La question de l'origine de l'alphabet étrusque est encore compliquée par l'existence d'écritures dites nord-étrusques qui, quoiqu'ayant servi à noter des langues indo-européennes, possèdent des caractéristiques (élimination des sonores B, C et D et de la voyelle O) qui laissent à penser qu'au départ elles auraient été utilisées pour l'étrusque ou une langue apparentée à l'étrusque. Or ces écritures quoiqu'apparentées à l'alphabet tyrrhénien pourraient bien ne pas dériver directement de l'alphabet étrusque archaïque. Malheureusement si une écriture étrusque distincte de l'alphabet archaïque a servi de modèle aux écritures nord-étrusques, il n'en subsiste aucune trace.

A partir du VIe siècle, en tout cas, l'alphabet étrusque archaïque connaît des évolutions afin de tenir compte des particularités de la langue et éliminer les lettres grecques ou phéniciennes sans emploi en étrusque. Vers 400 avant notre ère environ, il semble que toute l'Etrurie ait adopté l'alphabet étrusque classique.

Dans cette écriture, la lettre 8 est introduite pour noter la consonne f. A l'opposé, de nombreuses lettres sont abandonnées. Les lettres B et D sont délaissées car elles semblent avoir été confondues avec P et T. Le K est éliminé au profit de (noté progressivement C). Le O disparaît car il semble avoir fait double emploi avec U. L'étrusque, comme le grec, n'ayant besoin que d'une seule sifflante, le samek et le sadé disparaissent.

Au cours de son évolution, on constate une certaine tendance de l'écriture étrusque au syllabisme.
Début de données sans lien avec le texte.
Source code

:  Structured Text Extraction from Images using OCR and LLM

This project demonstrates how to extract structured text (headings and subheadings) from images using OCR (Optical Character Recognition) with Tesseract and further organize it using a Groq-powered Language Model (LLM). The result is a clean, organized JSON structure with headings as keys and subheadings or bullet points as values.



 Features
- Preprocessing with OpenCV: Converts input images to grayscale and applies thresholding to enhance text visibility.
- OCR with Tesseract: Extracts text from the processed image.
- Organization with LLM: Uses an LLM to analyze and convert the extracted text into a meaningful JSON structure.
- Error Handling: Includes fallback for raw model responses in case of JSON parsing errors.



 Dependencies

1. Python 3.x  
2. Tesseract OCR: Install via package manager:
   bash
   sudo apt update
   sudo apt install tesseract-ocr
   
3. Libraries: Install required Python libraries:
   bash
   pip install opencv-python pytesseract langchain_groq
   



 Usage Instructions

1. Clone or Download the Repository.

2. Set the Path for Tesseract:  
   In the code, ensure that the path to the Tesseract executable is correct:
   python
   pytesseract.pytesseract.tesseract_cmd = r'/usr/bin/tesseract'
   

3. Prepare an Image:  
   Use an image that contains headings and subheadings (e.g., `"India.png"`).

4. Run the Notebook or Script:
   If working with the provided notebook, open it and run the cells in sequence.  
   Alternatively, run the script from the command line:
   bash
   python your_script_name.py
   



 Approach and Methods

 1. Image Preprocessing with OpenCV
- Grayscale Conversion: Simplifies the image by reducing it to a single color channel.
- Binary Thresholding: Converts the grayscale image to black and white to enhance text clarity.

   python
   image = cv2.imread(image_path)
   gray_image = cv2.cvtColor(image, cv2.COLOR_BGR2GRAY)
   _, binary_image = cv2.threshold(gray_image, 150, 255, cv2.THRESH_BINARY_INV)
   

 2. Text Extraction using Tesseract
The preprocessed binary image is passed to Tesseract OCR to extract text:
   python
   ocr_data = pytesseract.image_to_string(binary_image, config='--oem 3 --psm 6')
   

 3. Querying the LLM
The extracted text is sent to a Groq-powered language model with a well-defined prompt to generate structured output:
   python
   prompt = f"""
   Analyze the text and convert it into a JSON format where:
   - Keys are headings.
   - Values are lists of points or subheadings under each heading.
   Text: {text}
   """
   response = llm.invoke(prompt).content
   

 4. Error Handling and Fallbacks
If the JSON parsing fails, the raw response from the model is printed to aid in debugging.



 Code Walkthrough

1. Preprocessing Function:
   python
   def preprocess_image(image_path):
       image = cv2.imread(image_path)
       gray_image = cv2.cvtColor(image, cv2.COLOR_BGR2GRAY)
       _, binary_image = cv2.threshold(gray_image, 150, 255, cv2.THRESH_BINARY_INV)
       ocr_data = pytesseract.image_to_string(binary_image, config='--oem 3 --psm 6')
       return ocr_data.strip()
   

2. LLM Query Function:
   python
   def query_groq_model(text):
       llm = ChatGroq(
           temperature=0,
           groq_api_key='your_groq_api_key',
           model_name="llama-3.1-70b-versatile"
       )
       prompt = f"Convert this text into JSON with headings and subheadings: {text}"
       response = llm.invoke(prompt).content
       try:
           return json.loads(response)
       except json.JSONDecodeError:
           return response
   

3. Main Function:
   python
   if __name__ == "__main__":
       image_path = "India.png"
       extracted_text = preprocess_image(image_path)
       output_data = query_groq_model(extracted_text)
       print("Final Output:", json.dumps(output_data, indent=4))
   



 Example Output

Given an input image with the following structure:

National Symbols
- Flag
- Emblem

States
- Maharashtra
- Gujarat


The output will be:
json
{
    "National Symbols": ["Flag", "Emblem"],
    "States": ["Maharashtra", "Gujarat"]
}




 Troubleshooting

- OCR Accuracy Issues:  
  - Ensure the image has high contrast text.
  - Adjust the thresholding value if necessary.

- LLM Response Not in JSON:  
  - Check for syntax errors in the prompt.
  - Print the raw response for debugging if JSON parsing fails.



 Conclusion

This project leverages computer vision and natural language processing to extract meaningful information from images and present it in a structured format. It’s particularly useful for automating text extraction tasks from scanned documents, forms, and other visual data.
Les gutturales phéniciennes (C, K et Q) sont assez longtemps conservées alors qu'elles n'y servaient à noter qu'une seule et même consonne. Mais pour distinguer ces lettres l'étrusque les spécialise en les associant à une voyelle particulière. C aura tendance à être utilisé avec E (CE), K avec A (KA) et Q avec U (QU). En fin de compte, cependant, le K et le Q finissent par être évincés par le C.

L'étrusque semble avoir fait appel à deux sortes de ponctuation. L'une, externe, servait à séparer les phrases et même les mots. L'autre, interne, était utilisée à l'intérieur des mots. On n'est pas parvenu à ce jour à expliquer cette dernière de manière satisfaisante.

En règle générale, l'écriture étrusque est dirigée de droite à gauche mais ce n'était pas une règle absolue car on trouve de nombreux contre-exemples. On peut même citer des cas d'écriture boustrophédon ou d'écriture en spirale.

Par la suite, avec la domination romaine et l'absorption de l'Etrurie par la culture de Rome, l'écriture dégénère peu à peu. On se met à écrire uniquement de gauche à droite puis on adopte les lettres latines. L'écriture, puis la langue elle-même, disparaissent.

En fait, tout comme leur origine, la langue des étrusques nous échappe presque entièrement. Sans doute les descriptions funéraires les plus banales sont à peu près comprises, mais devant l'ampleur de notre méconnaissance de la langue, le déchiffrement des inscriptions est malaisée. Si quelques racines du vocabulaire sont aujourd'hui connue, la grammaire étrusque nous échappe à peu près totalement. C'est la langue et non l'écriture qui constitue le principal obstacle au déchiffrement des documents dont on dispose.